In bright sunshine and on a calm sea, the relatives were taken by boat to the large yellow buoy that marks the site where the ferry sank on April 16 last year with the loss of 304 lives - most of them high school students.
A mother of a victim who was aboard the sunken ferry Sewol cries at a memorial ceremony ahead of the first anniversary of the disaster in Jindo, South Korea, on Wednesday. Kim Hong-ji / Reuters |
"I am so heartbroken. In such cold water, to think how cold she would have been," Lee Jung-seob said of her daughter, Hye-kyung, one of 250 pupils at the Danwon High School in Ansan, an industrial city on outskirts of Seoul, who died.
"As she ended her life, to think how she would have missed her mum and dad and her family. My heart aches so much."
Lying on the seabed 40 meters below, the sunken ferry remains a highly sensitive topic of debate a year later - not least over the question of whether it should be raised to the surface.
Victims' families have threatened to boycott a semiofficial memorial service on Thursday unless the government makes an immediate commitment to salvaging the 6,825-metric-ton Sewol - an operation that would cost an estimated $110 million.
The relatives also continue to stage regular protests calling for a fully independent inquiry into the sinking, arguing that a committee created to investigate the causes has been compromised by the inclusion of government officials in key posts.
The accident - which plunged the whole nation into months of intense mourning - was largely blamed on the ship's illegal redesign and overloading.
But it also laid bare deeper-rooted problems of corruption, lax safety standards and regulatory failings attributed to the country's relentless push for economic growth.
The overloaded Sewol was carrying 476 people, including 325 students, when it sank.
Only 75 students survived.
The emergency response to the disaster was widely criticized for being slow, uncoordinated and unfocused, and prompted President Park Geun-hye to vow a complete overhaul of national safety standards.
Experts believe it will be decades before any major shift is seen in widespread attitudes that make safety subservient to economic progress and convenience. Already there's growing fatigue and frustration among citizens who see their government sliding back to business as usual, and a lack of accountability at high levels.
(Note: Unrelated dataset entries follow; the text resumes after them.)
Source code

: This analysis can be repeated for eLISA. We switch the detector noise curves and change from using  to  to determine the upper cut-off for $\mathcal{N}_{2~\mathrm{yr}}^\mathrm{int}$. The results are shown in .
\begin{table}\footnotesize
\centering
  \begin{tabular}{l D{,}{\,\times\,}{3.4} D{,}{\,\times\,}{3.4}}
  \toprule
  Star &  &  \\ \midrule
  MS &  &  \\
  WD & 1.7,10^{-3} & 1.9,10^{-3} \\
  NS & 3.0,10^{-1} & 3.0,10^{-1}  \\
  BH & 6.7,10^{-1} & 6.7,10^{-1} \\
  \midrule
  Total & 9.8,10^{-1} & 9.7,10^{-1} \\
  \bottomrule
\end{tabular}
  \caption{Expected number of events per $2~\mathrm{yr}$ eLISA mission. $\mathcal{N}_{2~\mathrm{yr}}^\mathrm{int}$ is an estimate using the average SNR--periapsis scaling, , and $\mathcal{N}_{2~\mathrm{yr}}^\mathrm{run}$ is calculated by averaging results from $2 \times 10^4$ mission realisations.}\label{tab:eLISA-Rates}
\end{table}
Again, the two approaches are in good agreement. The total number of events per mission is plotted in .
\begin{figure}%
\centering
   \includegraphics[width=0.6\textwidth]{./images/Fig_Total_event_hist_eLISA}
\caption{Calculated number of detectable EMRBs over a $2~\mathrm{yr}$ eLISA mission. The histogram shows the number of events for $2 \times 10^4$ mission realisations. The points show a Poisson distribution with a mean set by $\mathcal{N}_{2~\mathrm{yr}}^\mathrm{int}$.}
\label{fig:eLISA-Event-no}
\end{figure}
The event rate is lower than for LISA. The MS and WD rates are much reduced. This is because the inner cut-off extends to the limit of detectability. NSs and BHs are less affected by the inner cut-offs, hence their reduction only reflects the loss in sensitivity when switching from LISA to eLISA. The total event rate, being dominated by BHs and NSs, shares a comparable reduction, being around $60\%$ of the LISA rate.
The government blamed the country's deadliest maritime disaster in decades on overloaded, poorly secured cargo and a botched rescue. But South Korea is divided over who is responsible, and a planned investigation by a special committee has stalled amid wrangling over money and personnel.
Thursday's main anniversary event is to be a gathering of families and officials at the memorial set up for the students in Ansan.